In paintings, there are various guises in which angels come to make their annunciation. Some have bird-bones and tiny feet, and wings that shimmer like a kingfisher’s back. Others, with delicate, crimped gold hair, have the demure expression of music-mistresses. Some angels appear more masculine. Their feet, huge and simian, dig into the marble pavements. Their wings have the wet solidity of large marine animals.

There is a painting, a Virgin and Child, by Ambrosio Bergognone.

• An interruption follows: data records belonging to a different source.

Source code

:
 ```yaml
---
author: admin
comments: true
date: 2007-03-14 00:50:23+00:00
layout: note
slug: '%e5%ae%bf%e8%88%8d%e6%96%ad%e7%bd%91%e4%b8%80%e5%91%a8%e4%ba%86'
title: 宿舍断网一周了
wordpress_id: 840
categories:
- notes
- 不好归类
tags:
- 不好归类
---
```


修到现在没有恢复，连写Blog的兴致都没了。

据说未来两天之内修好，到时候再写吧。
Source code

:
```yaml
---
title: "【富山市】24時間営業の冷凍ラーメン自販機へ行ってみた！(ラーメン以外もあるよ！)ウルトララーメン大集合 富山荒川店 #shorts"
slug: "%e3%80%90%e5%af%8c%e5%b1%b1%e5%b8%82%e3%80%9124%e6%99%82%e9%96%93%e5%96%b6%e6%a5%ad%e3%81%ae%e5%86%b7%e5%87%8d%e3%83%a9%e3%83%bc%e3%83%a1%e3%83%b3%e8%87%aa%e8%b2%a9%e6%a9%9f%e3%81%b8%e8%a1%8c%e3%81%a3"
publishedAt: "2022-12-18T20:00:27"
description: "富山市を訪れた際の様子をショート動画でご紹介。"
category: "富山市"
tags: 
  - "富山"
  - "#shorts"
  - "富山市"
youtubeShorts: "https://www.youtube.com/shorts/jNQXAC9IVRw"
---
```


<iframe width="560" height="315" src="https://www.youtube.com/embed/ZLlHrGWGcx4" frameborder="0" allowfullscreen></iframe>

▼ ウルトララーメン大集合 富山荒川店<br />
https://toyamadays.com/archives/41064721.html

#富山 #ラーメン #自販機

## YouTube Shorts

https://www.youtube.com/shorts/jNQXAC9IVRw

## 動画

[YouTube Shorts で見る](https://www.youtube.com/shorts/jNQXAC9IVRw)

The woman has a silvery pallor; her child is plump and well-doing, the kind of baby, ready to walk if it were not so idle, that makes your arms ache. She supports him with one hand; his feet are set upon a deep green cloth.

On either side of her is an open window, giving out on to a dusty street. Life goes on; in the distance is a bell-tower. Approaching, a figure carries a basket. Walking away from us are two other figures, absorbed in conversation, and following them closely is a small white dog with a plumed tail. The infant plays with a string of rosary beads: coral, perhaps.

An open book is propped before the woman. She is reading the First Psalm, with its message of utter reassurance: “For the Lord knoweth the ways of the just; and the ways of the wicked shall perish.”

The Virgin’s expression, at first sight, seems unfathomably sad. It is only on closer observation that one notices the near-smirk on her dimpled mouth, and the expression of satisfaction in her long, duncoloured eyes.